What is expected: Your answer must match the entries below word for word.

(Records contained in a dataset)
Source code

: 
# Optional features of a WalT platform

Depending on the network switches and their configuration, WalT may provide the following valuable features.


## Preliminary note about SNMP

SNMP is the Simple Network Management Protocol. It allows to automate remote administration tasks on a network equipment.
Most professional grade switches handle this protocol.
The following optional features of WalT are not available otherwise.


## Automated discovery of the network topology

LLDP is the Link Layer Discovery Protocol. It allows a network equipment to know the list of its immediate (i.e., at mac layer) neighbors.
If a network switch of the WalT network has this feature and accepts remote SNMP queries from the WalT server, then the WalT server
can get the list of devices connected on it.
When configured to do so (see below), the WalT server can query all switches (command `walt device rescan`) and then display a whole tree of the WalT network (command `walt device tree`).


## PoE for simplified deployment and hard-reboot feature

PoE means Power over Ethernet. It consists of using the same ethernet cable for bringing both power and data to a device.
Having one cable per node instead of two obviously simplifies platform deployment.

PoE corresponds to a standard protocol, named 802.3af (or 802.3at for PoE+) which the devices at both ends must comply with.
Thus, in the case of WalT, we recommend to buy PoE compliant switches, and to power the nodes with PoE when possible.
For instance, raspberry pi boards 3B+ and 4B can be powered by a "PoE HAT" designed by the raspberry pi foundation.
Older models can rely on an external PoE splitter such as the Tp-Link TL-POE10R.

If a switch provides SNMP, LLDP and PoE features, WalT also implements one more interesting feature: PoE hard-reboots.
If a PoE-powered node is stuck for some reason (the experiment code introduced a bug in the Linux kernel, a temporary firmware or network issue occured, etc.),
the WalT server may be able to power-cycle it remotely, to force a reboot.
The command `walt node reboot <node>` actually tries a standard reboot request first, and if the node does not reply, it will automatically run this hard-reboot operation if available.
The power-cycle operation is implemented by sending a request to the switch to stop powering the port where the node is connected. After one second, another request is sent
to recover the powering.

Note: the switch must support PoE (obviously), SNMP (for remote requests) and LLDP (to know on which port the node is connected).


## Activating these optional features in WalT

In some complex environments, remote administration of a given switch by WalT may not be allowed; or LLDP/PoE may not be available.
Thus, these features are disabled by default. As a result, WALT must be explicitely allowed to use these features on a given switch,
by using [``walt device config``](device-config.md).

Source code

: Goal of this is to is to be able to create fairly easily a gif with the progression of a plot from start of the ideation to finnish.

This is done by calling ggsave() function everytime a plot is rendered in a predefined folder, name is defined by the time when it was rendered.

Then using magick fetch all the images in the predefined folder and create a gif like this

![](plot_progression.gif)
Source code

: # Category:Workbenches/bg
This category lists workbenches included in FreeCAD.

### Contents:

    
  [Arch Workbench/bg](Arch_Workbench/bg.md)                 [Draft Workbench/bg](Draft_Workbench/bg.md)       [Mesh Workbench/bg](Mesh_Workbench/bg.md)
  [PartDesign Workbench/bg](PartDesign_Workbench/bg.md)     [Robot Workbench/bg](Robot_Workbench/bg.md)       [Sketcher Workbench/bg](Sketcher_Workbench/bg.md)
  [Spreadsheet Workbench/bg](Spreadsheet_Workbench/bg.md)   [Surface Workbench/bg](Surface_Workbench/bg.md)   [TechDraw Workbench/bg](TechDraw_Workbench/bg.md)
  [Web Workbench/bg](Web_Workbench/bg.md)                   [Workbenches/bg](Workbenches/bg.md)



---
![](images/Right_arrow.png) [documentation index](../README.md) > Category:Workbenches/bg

Result for this exercise:
Source code

: 
# Optional features of a WalT platform

Depending on the network switches and their configuration, WalT may provide the following valuable features.


## Preliminary note about SNMP

SNMP is the Simple Network Management Protocol. It allows to automate remote administration tasks on a network equipment.
Most professional grade switches handle this protocol.
The following optional features of WalT are not available otherwise.


## Automated discovery of the network topology

LLDP is the Link Layer Discovery Protocol. It allows a network equipment to know the list of its immediate (i.e., at mac layer) neighbors.
If a network switch of the WalT network has this feature and accepts remote SNMP queries from the WalT server, then the WalT server
can get the list of devices connected on it.
When configured to do so (see below), the WalT server can query all switches (command `walt device rescan`) and then display a whole tree of the WalT network (command `walt device tree`).


## PoE for simplified deployment and hard-reboot feature

PoE means Power over Ethernet. It consists of using the same ethernet cable for bringing both power and data to a device.
Having one cable per node instead of two obviously simplifies platform deployment.

PoE corresponds to a standard protocol, named 802.3af (or 802.3at for PoE+) which the devices at both ends must comply with.
Thus, in the case of WalT, we recommend to buy PoE compliant switches, and to power the nodes with PoE when possible.
For instance, raspberry pi boards 3B+ and 4B can be powered by a "PoE HAT" designed by the raspberry pi foundation.
Older models can rely on an external PoE splitter such as the Tp-Link TL-POE10R.

If a switch provides SNMP, LLDP and PoE features, WalT also implements one more interesting feature: PoE hard-reboots.
If a PoE-powered node is stuck for some reason (the experiment code introduced a bug in the Linux kernel, a temporary firmware or network issue occured, etc.),
the WalT server may be able to power-cycle it remotely, to force a reboot.
The command `walt node reboot <node>` actually tries a standard reboot request first, and if the node does not reply, it will automatically run this hard-reboot operation if available.
The power-cycle operation is implemented by sending a request to the switch to stop powering the port where the node is connected. After one second, another request is sent
to recover the powering.

Note: the switch must support PoE (obviously), SNMP (for remote requests) and LLDP (to know on which port the node is connected).


## Activating these optional features in WalT

In some complex environments, remote administration of a given switch by WalT may not be allowed; or LLDP/PoE may not be available.
Thus, these features are disabled by default. As a result, WALT must be explicitely allowed to use these features on a given switch,
by using [``walt device config``](device-config.md).

Source code

: Goal of this is to is to be able to create fairly easily a gif with the progression of a plot from start of the ideation to finnish.

This is done by calling ggsave() function everytime a plot is rendered in a predefined folder, name is defined by the time when it was rendered.

Then using magick fetch all the images in the predefined folder and create a gif like this

![](plot_progression.gif)
Source code

: # Category:Workbenches/bg
This category lists workbenches included in FreeCAD.

### Contents:

    
  [Arch Workbench/bg](Arch_Workbench/bg.md)                 [Draft Workbench/bg](Draft_Workbench/bg.md)       [Mesh Workbench/bg](Mesh_Workbench/bg.md)
  [PartDesign Workbench/bg](PartDesign_Workbench/bg.md)     [Robot Workbench/bg](Robot_Workbench/bg.md)       [Sketcher Workbench/bg](Sketcher_Workbench/bg.md)
  [Spreadsheet Workbench/bg](Spreadsheet_Workbench/bg.md)   [Surface Workbench/bg](Surface_Workbench/bg.md)   [TechDraw Workbench/bg](TechDraw_Workbench/bg.md)
  [Web Workbench/bg](Web_Workbench/bg.md)                   [Workbenches/bg](Workbenches/bg.md)



---
![](images/Right_arrow.png) [documentation index](../README.md) > Category:Workbenches/bg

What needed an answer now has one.